Judges 6
ConstableJudges 6:1-10
D. The fourth apostasy 6:1-10:5 The writer of Judges structured this book so the story of Gideon would be its focal center. Robert Chisholm Jr. argued that the events described in Judges 6:1 to Judges 16:31 were chronologically parallel to those in Judges 3:7 to Judges 5:31, thus harmonizing the events in Judges with 1 Kings 6:1. [Note: Robert B. Chisholm Jr., “The Chronology of the Book of Judges,” Journal of the Evangelical Theological Society 52:2 (June 2009):247-55. “Within the main body of the book, seven major narrative blocks can be noted. Moreover, there are certain parallel features between these narratives so that the entire book reflects a carefully worked symmetrical pattern. Furthermore this pattern has as its focal point the Gideon narrative in Judges 6:1 to Judges 8:32. “A Introduction, Part I (Judges 1:1 to Judges 2:5) B Introduction, Part II (Judges 2:6 to Judges 3:6) C Othniel Narrative (Judges 3:7-11) D Ehud Narrative (Judges 3:12-31) E Deborah-Barak Narrative (Judges 4:1 to Judges 5:31) F Gideon Narrative (Judges 6:1 to Judges 8:32) E’ Abimelech Narrative (Judges 8:33 to Judges 10:5) D’ Jephthah Narrative (Judges 10:6 to Judges 12:15) C’ Samson Narrative (Judges 13:1 to Judges 16:31) B’ Epilogue, Part I (Judges 17:1 to Judges 18:31) A’ Epilogue, Part II (Judges 19:1 to Judges 21:25) “This arrangement suggests that the Gideon narrative has a unique contribution to make to the theological development of the book. As the nation went from one cycle of discipline to the next, there was a continual deterioration. Also there was a shift in the ‘quality’ of the judges themselves as the book advances.

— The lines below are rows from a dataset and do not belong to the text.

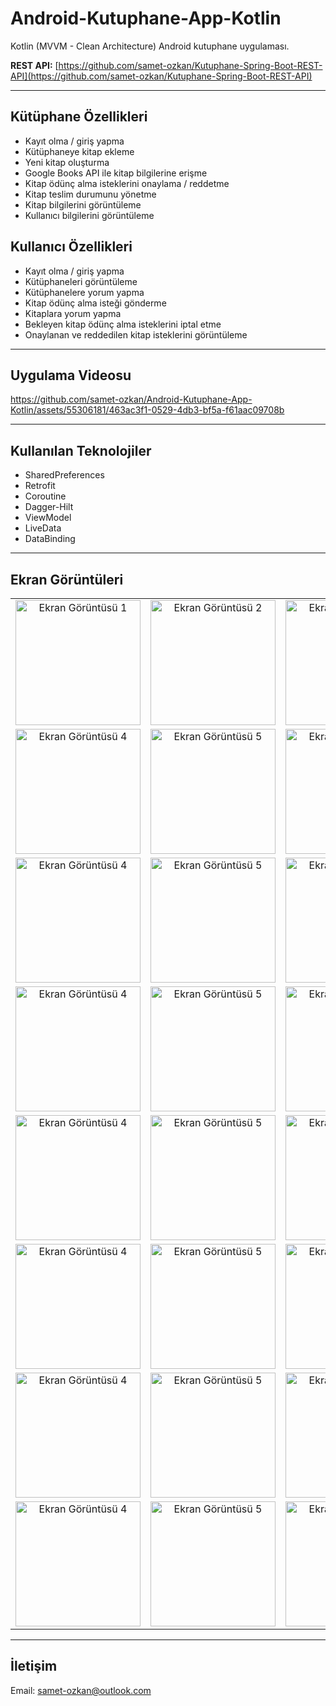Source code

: # Android-Kutuphane-App-Kotlin
Kotlin (MVVM - Clean Architecture) Android kutuphane uygulaması.

__REST API:__ [https://github.com/samet-ozkan/Kutuphane-Spring-Boot-REST-API](https://github.com/samet-ozkan/Kutuphane-Spring-Boot-REST-API)

---
## Kütüphane Özellikleri
* Kayıt olma / giriş yapma
* Kütüphaneye kitap ekleme
* Yeni kitap oluşturma
* Google Books API ile kitap bilgilerine erişme
* Kitap ödünç alma isteklerini onaylama / reddetme
* Kitap teslim durumunu yönetme
* Kitap bilgilerini görüntüleme
* Kullanıcı bilgilerini görüntüleme

## Kullanıcı Özellikleri
* Kayıt olma / giriş yapma
* Kütüphaneleri görüntüleme
* Kütüphanelere yorum yapma
* Kitap ödünç alma isteği gönderme
* Kitaplara yorum yapma
* Bekleyen kitap ödünç alma isteklerini iptal etme
* Onaylanan ve reddedilen kitap isteklerini görüntüleme

---
## Uygulama Videosu

https://github.com/samet-ozkan/Android-Kutuphane-App-Kotlin/assets/55306181/463ac3f1-0529-4db3-bf5a-f61aac09708b

---
## Kullanılan Teknolojiler
* SharedPreferences
* Retrofit
* Coroutine
* Dagger-Hilt
* ViewModel
* LiveData
* DataBinding

---
## Ekran Görüntüleri
<table>
  <tr>
    <td align="center"><img src="Screenshots/1720104174715.jpg" alt="Ekran Görüntüsü 1" width="200"></td>
    <td align="center"><img src="Screenshots/1720104174711.jpg" alt="Ekran Görüntüsü 2" width="200"></td>
    <td align="center"><img src="Screenshots/1720104174708.jpg" alt="Ekran Görüntüsü 3" width="200"></td>
  </tr>
  <tr>
    <td align="center"><img src="Screenshots/1720104174693.jpg" alt="Ekran Görüntüsü 4" width="200"></td>
    <td align="center"><img src="Screenshots/1720104174690.jpg" alt="Ekran Görüntüsü 5" width="200"></td>
    <td align="center"><img src="Screenshots/1720104174686.jpg" alt="Ekran Görüntüsü 6" width="200"></td>
  </tr>
   <tr>
    <td align="center"><img src="Screenshots/1720104174681.jpg" alt="Ekran Görüntüsü 4" width="200"></td>
    <td align="center"><img src="Screenshots/1720104174678.jpg" alt="Ekran Görüntüsü 5" width="200"></td>
    <td align="center"><img src="Screenshots/1720104174675.jpg" alt="Ekran Görüntüsü 6" width="200"></td>
  </tr>
   <tr>
    <td align="center"><img src="Screenshots/1720104174670.jpg" alt="Ekran Görüntüsü 4" width="200"></td>
    <td align="center"><img src="Screenshots/1720104174588.jpg" alt="Ekran Görüntüsü 5" width="200"></td>
    <td align="center"><img src="Screenshots/1720104174581.jpg" alt="Ekran Görüntüsü 6" width="200"></td>
  </tr>
     <tr>
    <td align="center"><img src="Screenshots/1720104174703.jpg" alt="Ekran Görüntüsü 4" width="200"></td>
    <td align="center"><img src="Screenshots/1720104174699.jpg" alt="Ekran Görüntüsü 5" width="200"></td>
    <td align="center"><img src="Screenshots/1720104174665.jpg" alt="Ekran Görüntüsü 6" width="200"></td>
  </tr>
    <tr>
    <td align="center"><img src="Screenshots/1720104174657.jpg" alt="Ekran Görüntüsü 4" width="200"></td>
    <td align="center"><img src="Screenshots/1720104174652.jpg" alt="Ekran Görüntüsü 5" width="200"></td>
    <td align="center"><img src="Screenshots/1720104174647.jpg" alt="Ekran Görüntüsü 6" width="200"></td>
  </tr>
     <tr>
    <td align="center"><img src="Screenshots/1720104174639.jpg" alt="Ekran Görüntüsü 4" width="200"></td>
    <td align="center"><img src="Screenshots/1720104174632.jpg" alt="Ekran Görüntüsü 5" width="200"></td>
    <td align="center"><img src="Screenshots/1720104174624.jpg" alt="Ekran Görüntüsü 6" width="200"></td>
  </tr>
    <tr>
    <td align="center"><img src="Screenshots/1720104174616.jpg" alt="Ekran Görüntüsü 4" width="200"></td>
    <td align="center"><img src="Screenshots/1720104174609.jpg" alt="Ekran Görüntüsü 5" width="200"></td>
    <td align="center"><img src="Screenshots/1720104174604.jpg" alt="Ekran Görüntüsü 6" width="200"></td>
  </tr>
</table>

---
## İletişim
<p>Email: <a href="mailto:samet-ozkan@outlook.com">samet-ozkan@outlook.com</a></p>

The Gideon narrative seems to mark a notable turning point.” [Note: Tanner, p. 150. See also D. W. Gooding, “The Composition of the Book of Judges,” Eretz Israel 16 (1982):70-79; and Barry G. Webb, The Book of Judges: An Integrated Reading, JSOT Supplement Series 46 (Sheffield: JSOT Press, 1987).]
Judges 6:11-18
The appearance of the Angel of the Lord 6:11-18 “As the reproof of the prophet was intended to turn the hearts of the people once more to the Lord their God and deliverer, so the manner in which God called Gideon to be their deliverer, and rescued Israel from its oppressors through his instrumentality, was intended to furnish the most evident proof that the help and salvation of Israel were not to be found in man, but solely in their God.” [Note: Keil and Delitzsch, p. 330. Gideon’s name means “Hewer.” God used him to cut down the altar of Baal and then the Midianites.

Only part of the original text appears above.